Mareike Papendorf hat Wirtschaftsrecht an den Hochschulen Köln und Trier studiert. Sie ist bei der Xamit Bewertungsgesellschaft mbH als Beraterin beschäftigt. Ihr Tätigkeitsschwerpunkt liegt auf dem Datenschutzrecht.

[1] Eigenschaft als Diensteanbieter im Rahmen der Wahrung des Fernmeldegeheimnisses wird angenommen von Taeger/Gabel – Munz (2010), § 88 TKG Rn. 20.

[2] Umstrittene Meinung wird angenommen von Gola (2014): Datenschutz am Arbeitsplatz, Rn. 227.

[3] Herrschende Meinung über Eigenschaft als Diensteanbieter wird angenommen von Thüsing, Arbeitnehmerdatenschutz und Compliance (2010), Rn. 221 f. Thüsing selber vertritt die gegenteilige Meinung, ebenda Rn. 246.

[4] Thüsing, Arbeitnehmerdatenschutz und Compliance (2010), Rn. 210 f.

[5] Gola, Datenschutz am Arbeitsplatz (2014), Rn. 226.

[6] Gola, Datenschutz am Arbeitsplatz (2014), Rn. 220.

[7] Urteile des Bundesverfassungsgerichts vom 2. März 2006 – 2 BvR 2099/04 sowie vom 27. Februar 2008 – 1 BvR 370/07.

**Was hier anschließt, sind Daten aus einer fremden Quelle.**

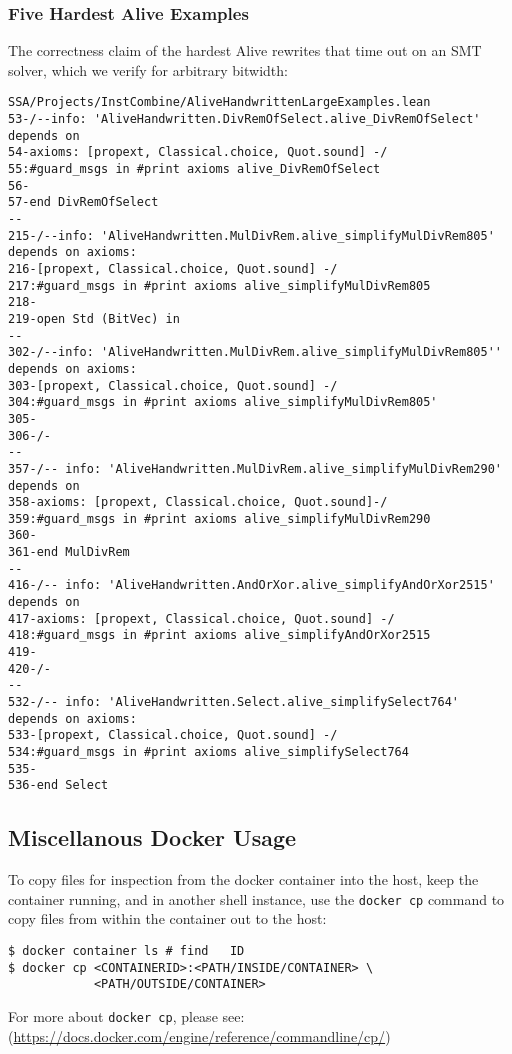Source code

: \documentclass{sigplanconf}
\begin{document}
\subsubsection{Five Hardest Alive Examples}

The correctness claim of the hardest Alive rewrites that time out on an SMT solver, which we verify 
for arbitrary bitwidth:

\begin{verbatim}
SSA/Projects/InstCombine/AliveHandwrittenLargeExamples.lean
53-/--info: 'AliveHandwritten.DivRemOfSelect.alive_DivRemOfSelect' depends on
54-axioms: [propext, Classical.choice, Quot.sound] -/
55:#guard_msgs in #print axioms alive_DivRemOfSelect
56-
57-end DivRemOfSelect
--
215-/--info: 'AliveHandwritten.MulDivRem.alive_simplifyMulDivRem805' depends on axioms:
216-[propext, Classical.choice, Quot.sound] -/
217:#guard_msgs in #print axioms alive_simplifyMulDivRem805
218-
219-open Std (BitVec) in
--
302-/--info: 'AliveHandwritten.MulDivRem.alive_simplifyMulDivRem805'' depends on axioms:
303-[propext, Classical.choice, Quot.sound] -/
304:#guard_msgs in #print axioms alive_simplifyMulDivRem805'
305-
306-/-
--
357-/-- info: 'AliveHandwritten.MulDivRem.alive_simplifyMulDivRem290' depends on
358-axioms: [propext, Classical.choice, Quot.sound]-/
359:#guard_msgs in #print axioms alive_simplifyMulDivRem290
360-
361-end MulDivRem
--
416-/-- info: 'AliveHandwritten.AndOrXor.alive_simplifyAndOrXor2515' depends on
417-axioms: [propext, Classical.choice, Quot.sound] -/
418:#guard_msgs in #print axioms alive_simplifyAndOrXor2515
419-
420-/-
--
532-/-- info: 'AliveHandwritten.Select.alive_simplifySelect764' depends on axioms:
533-[propext, Classical.choice, Quot.sound] -/
534:#guard_msgs in #print axioms alive_simplifySelect764
535-
536-end Select
\end{verbatim}

\subsection{Miscellanous Docker Usage}

To copy files for inspection from the docker container into the host,
 keep the container running, and in another
shell instance, use the \texttt{docker cp}
command to copy files from within the container out to the host:

\begin{verbatim}
$ docker container ls # find   ID
$ docker cp <CONTAINERID>:<PATH/INSIDE/CONTAINER> \
            <PATH/OUTSIDE/CONTAINER>
\end{verbatim}
For more about \texttt{docker cp}, please see:
(\url{https://docs.docker.com/engine/reference/commandline/cp/})





\end{document}
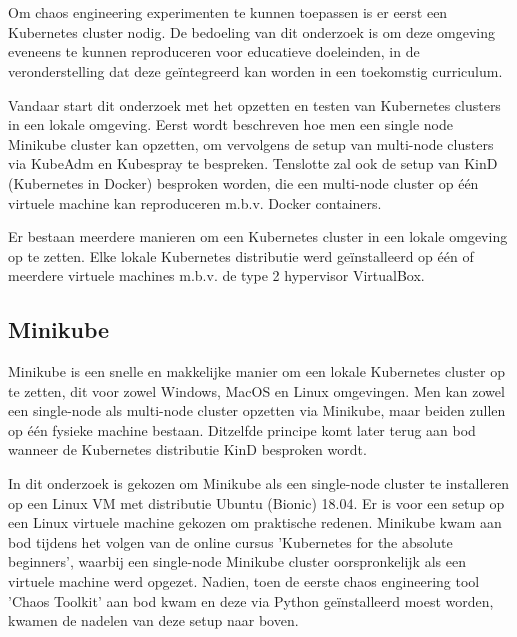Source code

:
\chapter{}
\label{ch:lokaleclusters}

Om chaos engineering experimenten te kunnen toepassen is er eerst een Kubernetes cluster nodig. De bedoeling van dit onderzoek is om deze omgeving eveneens te kunnen reproduceren voor educatieve doeleinden, in de veronderstelling dat deze geïntegreerd kan worden in een toekomstig curriculum.

Vandaar start dit onderzoek met het opzetten en testen van Kubernetes clusters in een lokale omgeving. 
Eerst wordt beschreven hoe men een single node Minikube cluster kan opzetten, om vervolgens de setup van multi-node clusters via KubeAdm en Kubespray te bespreken. Tenslotte zal ook de setup van KinD (Kubernetes in Docker) besproken worden, die een multi-node cluster op één virtuele machine kan reproduceren m.b.v. Docker containers.

Er bestaan meerdere manieren om een Kubernetes cluster in een lokale omgeving op te zetten. 
Elke lokale Kubernetes distributie werd geïnstalleerd op één of meerdere virtuele machines m.b.v. de type 2 hypervisor VirtualBox. 

\section{Minikube}

Minikube is een snelle en makkelijke manier om een lokale Kubernetes cluster op te zetten, dit voor zowel Windows, MacOS en Linux omgevingen.  \autocite{Minikube2022} Men kan zowel een single-node als multi-node cluster opzetten via Minikube, maar beiden zullen op één fysieke machine bestaan. Ditzelfde principe komt later terug aan bod wanneer de Kubernetes distributie KinD besproken wordt. 

In dit onderzoek is gekozen om Minikube als een single-node cluster te installeren op een Linux VM met distributie Ubuntu (Bionic) 18.04. Er is voor een setup op een Linux virtuele machine gekozen om praktische redenen. Minikube kwam aan bod tijdens het volgen van de online cursus 'Kubernetes for the absolute beginners', waarbij een single-node Minikube cluster oorspronkelijk als een virtuele machine werd opgezet. 
Nadien, toen de eerste chaos engineering tool 'Chaos Toolkit' aan bod kwam en deze via Python geïnstalleerd moest worden, kwamen de nadelen van deze setup naar boven.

[8] Taeger/Gabel – Moos, Einführung TMG (2010), Rn. 20.

[9] Vgl. für den ähnlich gelagerten Fall der Empfangsbestätigung bei EMail: Landesdatenschutzbeauftragte für Datenschutz Bremen, 34. Tätigkeitsbericht (2012), S. 55.

[10] Gola/Schomerus, BDSG Kommentar (2010), § 32 Rn. 20.

[11] Gola/Wronka, Handbuch Arbeitnehmerdatenschutz (2013), Rn. 810 ff

[12] GDD, Mitarbeiterdaten im Unternehmensverbund – Praxishilfe V (2014), S. 17.